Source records
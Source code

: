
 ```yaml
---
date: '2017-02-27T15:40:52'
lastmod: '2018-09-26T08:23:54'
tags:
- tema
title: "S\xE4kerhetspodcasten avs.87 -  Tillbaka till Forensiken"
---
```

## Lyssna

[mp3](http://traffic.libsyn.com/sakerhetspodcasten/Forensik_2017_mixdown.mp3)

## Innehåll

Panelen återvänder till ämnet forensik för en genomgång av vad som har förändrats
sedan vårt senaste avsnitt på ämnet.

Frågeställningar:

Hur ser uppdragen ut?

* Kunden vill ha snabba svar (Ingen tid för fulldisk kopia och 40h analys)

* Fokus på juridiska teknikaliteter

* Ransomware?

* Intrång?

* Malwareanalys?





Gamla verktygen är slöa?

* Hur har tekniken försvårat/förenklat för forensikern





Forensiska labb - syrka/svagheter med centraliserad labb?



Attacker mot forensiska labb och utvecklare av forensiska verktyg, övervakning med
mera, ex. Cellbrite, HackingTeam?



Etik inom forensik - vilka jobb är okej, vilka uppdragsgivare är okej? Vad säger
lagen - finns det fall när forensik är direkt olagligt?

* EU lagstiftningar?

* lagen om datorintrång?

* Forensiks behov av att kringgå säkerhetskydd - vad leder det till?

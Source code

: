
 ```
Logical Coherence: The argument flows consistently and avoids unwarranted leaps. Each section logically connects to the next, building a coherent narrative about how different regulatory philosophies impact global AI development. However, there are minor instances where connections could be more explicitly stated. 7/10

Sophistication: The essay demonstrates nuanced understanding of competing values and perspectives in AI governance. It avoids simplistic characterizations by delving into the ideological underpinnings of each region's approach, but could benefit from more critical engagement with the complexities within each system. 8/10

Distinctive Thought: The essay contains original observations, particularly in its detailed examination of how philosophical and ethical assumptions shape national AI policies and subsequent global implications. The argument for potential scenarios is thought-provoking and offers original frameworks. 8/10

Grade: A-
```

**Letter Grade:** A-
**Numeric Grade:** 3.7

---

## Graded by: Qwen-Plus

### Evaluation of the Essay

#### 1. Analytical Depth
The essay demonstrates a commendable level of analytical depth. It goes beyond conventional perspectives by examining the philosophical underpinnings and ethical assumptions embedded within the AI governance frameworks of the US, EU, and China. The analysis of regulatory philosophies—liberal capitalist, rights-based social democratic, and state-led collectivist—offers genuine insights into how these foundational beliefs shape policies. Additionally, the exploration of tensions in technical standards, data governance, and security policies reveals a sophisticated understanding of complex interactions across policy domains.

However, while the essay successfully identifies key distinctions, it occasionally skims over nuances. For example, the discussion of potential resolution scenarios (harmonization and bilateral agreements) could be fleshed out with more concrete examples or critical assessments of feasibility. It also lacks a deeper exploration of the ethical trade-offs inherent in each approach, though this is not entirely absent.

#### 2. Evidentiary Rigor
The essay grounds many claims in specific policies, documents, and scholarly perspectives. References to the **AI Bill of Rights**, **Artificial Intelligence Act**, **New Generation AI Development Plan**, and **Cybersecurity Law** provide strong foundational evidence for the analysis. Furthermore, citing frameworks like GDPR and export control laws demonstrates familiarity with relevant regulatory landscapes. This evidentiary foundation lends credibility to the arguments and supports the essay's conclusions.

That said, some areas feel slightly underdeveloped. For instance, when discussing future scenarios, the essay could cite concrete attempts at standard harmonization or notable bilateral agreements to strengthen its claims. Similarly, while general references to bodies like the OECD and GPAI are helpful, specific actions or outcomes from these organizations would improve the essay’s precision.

▶ _Problem details_
Please print the lines from the start of the records up to and including the line with "lagen om datorintrång?", copying each one exactly and leaving out the rest.

▶ _Result of this exercise_
Source code

:
 ```yaml
---
date: '2017-02-27T15:40:52'
lastmod: '2018-09-26T08:23:54'
tags:
- tema
title: "S\xE4kerhetspodcasten avs.87 -  Tillbaka till Forensiken"
---
```

## Lyssna

[mp3](http://traffic.libsyn.com/sakerhetspodcasten/Forensik_2017_mixdown.mp3)

## Innehåll

Panelen återvänder till ämnet forensik för en genomgång av vad som har förändrats
sedan vårt senaste avsnitt på ämnet.

Frågeställningar:

Hur ser uppdragen ut?

* Kunden vill ha snabba svar (Ingen tid för fulldisk kopia och 40h analys)

* Fokus på juridiska teknikaliteter

* Ransomware?

* Intrång?

* Malwareanalys?





Gamla verktygen är slöa?

* Hur har tekniken försvårat/förenklat för forensikern





Forensiska labb - syrka/svagheter med centraliserad labb?



Attacker mot forensiska labb och utvecklare av forensiska verktyg, övervakning med
mera, ex. Cellbrite, HackingTeam?



Etik inom forensik - vilka jobb är okej, vilka uppdragsgivare är okej? Vad säger
lagen - finns det fall när forensik är direkt olagligt?

* EU lagstiftningar?

* lagen om datorintrång?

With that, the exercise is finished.